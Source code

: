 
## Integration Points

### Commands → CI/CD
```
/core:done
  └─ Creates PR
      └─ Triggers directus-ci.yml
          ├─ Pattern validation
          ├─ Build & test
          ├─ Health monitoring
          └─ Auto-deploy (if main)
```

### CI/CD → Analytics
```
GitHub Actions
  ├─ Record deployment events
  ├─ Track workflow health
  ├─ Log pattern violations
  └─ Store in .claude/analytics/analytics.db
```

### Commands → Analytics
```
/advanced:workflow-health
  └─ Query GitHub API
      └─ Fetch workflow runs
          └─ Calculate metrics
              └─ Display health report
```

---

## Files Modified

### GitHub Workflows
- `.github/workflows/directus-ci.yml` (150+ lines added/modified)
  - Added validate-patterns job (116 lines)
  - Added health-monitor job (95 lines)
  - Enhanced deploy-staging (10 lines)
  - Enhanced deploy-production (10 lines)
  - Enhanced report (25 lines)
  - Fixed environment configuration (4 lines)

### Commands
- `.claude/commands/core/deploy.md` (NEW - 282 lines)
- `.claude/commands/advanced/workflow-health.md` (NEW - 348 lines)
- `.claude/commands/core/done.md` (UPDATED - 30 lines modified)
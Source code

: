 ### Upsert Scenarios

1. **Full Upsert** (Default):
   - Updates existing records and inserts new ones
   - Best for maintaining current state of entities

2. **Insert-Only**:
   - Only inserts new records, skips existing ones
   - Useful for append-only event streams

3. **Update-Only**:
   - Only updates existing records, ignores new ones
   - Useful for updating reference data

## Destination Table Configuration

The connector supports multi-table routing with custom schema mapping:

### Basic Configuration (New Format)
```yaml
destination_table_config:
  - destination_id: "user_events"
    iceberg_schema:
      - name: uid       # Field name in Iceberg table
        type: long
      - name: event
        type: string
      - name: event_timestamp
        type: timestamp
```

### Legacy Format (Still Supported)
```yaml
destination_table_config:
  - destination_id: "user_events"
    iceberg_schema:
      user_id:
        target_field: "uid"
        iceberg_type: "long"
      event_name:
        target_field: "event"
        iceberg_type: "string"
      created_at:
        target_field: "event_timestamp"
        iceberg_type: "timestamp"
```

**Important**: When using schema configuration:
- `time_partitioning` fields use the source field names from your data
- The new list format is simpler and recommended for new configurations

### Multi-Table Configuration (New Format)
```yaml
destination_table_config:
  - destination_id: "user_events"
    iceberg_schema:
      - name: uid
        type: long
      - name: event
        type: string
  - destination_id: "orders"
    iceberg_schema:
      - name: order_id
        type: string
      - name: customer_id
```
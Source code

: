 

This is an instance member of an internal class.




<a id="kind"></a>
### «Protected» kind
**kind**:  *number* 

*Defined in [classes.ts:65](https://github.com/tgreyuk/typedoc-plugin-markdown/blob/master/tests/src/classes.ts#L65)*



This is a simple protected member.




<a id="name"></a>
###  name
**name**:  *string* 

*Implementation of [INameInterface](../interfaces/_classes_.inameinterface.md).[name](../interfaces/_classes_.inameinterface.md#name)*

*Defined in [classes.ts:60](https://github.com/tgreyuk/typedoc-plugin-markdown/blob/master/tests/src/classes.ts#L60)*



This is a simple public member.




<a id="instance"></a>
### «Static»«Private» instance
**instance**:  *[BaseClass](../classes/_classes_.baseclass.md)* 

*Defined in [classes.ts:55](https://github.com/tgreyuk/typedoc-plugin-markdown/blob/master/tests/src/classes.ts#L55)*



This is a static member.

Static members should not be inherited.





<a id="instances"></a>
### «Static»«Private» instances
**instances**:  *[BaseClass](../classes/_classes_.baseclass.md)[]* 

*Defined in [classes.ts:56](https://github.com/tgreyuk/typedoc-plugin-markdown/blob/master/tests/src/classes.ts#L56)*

-------------------------

Line count for the word "existing": work out how many lines of the data above include it, and reply with that number alone.

Reply >>
3